A major cyberattack against Collins Aerospace’s MUSE common-use check-in/boarding platform triggered widespread disruption across Europe on September 20, 2025, snarling operations at London Heathrow, Berlin Brandenburg, Brussels and other airports. Airlines and airports shifted to manual check-in and baggage drop as electronic kiosks and departure control connections were taken offline, leading to long queues, delays and cancellations. Collins’ parent RTX described the incident as a “cyber-related disruption” to MUSE at select airports. At the same time, officials stressed that the impact was confined to passenger processing systems rather than flight safety systems.

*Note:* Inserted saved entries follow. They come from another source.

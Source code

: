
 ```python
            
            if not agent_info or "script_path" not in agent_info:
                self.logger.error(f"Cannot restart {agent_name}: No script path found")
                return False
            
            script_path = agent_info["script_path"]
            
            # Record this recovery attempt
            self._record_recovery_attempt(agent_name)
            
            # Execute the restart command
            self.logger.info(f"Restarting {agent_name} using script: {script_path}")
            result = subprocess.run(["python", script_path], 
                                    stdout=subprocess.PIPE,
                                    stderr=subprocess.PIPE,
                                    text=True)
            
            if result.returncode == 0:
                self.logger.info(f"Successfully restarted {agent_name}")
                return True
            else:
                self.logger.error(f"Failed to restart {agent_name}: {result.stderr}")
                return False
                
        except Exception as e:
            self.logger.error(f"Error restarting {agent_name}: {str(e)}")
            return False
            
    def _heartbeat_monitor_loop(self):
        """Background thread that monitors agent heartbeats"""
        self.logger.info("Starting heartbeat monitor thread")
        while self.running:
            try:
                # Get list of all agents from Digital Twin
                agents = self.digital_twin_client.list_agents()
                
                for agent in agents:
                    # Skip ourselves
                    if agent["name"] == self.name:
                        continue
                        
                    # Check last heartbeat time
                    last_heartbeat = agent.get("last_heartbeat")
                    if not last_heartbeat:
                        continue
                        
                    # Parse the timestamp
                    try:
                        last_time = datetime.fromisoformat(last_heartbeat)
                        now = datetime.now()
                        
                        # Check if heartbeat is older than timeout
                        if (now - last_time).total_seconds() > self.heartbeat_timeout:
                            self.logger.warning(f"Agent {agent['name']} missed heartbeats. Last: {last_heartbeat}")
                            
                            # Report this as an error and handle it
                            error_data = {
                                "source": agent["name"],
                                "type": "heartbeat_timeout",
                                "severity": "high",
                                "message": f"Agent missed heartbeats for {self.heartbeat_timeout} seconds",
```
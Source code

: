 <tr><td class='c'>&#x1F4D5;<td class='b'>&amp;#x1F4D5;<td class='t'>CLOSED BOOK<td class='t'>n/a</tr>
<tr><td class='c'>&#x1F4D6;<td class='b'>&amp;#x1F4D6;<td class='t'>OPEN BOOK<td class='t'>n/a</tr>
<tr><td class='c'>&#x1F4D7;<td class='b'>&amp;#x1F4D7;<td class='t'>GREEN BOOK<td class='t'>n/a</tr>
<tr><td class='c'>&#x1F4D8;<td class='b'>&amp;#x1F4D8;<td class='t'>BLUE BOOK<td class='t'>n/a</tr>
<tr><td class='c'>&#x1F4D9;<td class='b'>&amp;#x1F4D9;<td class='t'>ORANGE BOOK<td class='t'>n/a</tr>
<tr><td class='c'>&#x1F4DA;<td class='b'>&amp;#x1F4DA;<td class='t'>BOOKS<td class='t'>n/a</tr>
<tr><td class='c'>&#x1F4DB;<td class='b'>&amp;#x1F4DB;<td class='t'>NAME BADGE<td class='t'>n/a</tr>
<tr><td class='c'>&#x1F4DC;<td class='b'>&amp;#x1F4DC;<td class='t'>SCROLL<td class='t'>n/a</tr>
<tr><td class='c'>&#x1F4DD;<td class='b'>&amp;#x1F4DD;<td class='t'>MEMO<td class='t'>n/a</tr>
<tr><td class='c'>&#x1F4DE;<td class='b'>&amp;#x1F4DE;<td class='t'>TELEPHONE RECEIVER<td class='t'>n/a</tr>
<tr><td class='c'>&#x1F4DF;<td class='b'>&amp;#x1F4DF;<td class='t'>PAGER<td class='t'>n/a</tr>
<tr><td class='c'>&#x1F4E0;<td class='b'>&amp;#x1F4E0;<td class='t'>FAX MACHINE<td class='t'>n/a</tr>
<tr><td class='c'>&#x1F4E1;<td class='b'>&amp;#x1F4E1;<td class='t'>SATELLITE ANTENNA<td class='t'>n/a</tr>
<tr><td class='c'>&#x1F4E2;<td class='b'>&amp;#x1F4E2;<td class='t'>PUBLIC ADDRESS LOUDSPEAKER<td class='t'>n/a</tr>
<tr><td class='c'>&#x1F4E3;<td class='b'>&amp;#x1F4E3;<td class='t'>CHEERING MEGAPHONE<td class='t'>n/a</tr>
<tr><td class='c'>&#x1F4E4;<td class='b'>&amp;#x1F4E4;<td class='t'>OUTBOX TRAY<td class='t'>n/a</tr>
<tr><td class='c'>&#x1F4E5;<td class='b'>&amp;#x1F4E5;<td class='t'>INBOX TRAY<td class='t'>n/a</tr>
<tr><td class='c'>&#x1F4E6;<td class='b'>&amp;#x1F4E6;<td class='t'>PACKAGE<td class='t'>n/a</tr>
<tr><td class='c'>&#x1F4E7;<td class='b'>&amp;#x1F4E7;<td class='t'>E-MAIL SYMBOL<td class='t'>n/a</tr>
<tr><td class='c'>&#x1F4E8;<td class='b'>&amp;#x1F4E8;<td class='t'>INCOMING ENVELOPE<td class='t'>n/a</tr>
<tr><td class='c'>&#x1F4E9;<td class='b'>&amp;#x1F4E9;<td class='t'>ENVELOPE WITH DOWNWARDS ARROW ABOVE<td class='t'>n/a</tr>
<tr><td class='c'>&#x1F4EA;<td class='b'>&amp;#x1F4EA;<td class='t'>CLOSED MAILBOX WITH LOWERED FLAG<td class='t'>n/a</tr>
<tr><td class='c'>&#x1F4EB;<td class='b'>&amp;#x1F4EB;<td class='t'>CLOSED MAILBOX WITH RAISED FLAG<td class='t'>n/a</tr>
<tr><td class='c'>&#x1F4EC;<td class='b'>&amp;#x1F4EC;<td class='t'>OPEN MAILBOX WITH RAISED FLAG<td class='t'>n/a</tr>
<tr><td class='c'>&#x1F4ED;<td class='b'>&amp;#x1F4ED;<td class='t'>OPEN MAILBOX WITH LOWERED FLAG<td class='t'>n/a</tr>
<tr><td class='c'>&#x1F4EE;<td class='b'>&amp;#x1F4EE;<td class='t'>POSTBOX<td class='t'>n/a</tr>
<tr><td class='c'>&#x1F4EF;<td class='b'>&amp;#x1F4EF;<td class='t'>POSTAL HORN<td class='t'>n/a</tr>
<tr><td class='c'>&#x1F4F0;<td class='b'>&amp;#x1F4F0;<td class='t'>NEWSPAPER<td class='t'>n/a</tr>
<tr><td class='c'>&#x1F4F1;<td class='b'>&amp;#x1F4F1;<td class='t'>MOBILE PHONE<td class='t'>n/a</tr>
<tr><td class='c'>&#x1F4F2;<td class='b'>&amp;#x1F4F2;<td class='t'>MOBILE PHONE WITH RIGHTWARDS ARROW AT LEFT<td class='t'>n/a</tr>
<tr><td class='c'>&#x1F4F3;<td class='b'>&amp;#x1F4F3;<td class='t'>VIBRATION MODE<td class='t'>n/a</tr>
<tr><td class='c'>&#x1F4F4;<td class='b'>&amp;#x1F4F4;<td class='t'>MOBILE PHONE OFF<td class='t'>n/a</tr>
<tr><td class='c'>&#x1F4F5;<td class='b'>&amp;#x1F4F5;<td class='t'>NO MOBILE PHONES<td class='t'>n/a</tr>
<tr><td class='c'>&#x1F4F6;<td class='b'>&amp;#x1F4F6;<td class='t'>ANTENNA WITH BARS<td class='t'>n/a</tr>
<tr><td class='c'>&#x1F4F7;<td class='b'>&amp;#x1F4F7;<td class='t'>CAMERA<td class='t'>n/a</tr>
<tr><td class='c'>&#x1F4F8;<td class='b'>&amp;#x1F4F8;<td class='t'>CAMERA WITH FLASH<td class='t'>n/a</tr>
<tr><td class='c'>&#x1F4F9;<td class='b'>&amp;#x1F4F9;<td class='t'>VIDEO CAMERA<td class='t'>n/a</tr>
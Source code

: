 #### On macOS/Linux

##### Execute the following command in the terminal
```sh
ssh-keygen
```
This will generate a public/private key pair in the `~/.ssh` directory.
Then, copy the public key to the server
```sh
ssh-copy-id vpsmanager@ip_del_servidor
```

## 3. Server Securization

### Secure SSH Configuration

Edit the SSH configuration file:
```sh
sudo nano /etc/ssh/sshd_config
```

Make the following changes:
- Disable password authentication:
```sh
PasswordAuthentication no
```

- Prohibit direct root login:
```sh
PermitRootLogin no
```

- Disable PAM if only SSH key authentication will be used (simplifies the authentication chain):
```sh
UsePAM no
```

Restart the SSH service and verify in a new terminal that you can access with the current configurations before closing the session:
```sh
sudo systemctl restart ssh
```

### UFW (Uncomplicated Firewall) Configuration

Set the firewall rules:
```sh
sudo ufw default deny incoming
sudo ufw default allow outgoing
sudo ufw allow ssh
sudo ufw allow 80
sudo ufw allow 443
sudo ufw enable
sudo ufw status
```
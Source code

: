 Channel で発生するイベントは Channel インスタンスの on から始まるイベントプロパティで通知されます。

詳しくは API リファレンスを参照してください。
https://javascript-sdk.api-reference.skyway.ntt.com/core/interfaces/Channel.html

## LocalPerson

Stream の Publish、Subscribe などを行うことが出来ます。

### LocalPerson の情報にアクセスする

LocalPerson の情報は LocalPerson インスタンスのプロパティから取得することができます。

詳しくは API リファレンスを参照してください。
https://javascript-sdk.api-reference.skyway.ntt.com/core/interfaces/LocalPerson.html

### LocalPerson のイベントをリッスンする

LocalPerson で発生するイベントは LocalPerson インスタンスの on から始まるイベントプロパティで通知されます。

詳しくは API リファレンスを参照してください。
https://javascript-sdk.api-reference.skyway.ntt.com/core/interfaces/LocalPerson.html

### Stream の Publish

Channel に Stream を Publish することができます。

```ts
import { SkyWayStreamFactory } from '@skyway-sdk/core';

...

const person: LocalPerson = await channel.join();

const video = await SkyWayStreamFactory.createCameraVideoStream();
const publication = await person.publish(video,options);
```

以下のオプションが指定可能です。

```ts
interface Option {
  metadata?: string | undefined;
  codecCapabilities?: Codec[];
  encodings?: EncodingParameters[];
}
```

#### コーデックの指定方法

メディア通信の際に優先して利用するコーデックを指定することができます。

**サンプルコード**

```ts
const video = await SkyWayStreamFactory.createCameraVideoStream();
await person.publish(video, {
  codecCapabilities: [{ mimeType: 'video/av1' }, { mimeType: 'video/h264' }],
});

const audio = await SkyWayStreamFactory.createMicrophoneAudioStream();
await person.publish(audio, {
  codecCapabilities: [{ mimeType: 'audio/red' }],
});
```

Heathrow called it a “technical issue” at a third-party provider, Berlin reported severing connections to affected handling systems, and Brussels said the outage had a “large impact” on its schedule. By September 21, 2025, airports were restoring services, though knock-on delays persisted, and Brussels Airport even advised cancelling around half of Sunday departures to stabilize operations.
Coverage from European and international outlets noted that the MUSE outage underscored the systemic risk of highly centralized, shared airport IT, where a single vendor incident can ripple across multiple hubs simultaneously. Investigations are underway; authorities and RTX had not publicly attributed the attack or detailed the method as of Sunday, but airports continued contingency procedures while automated systems were brought back online.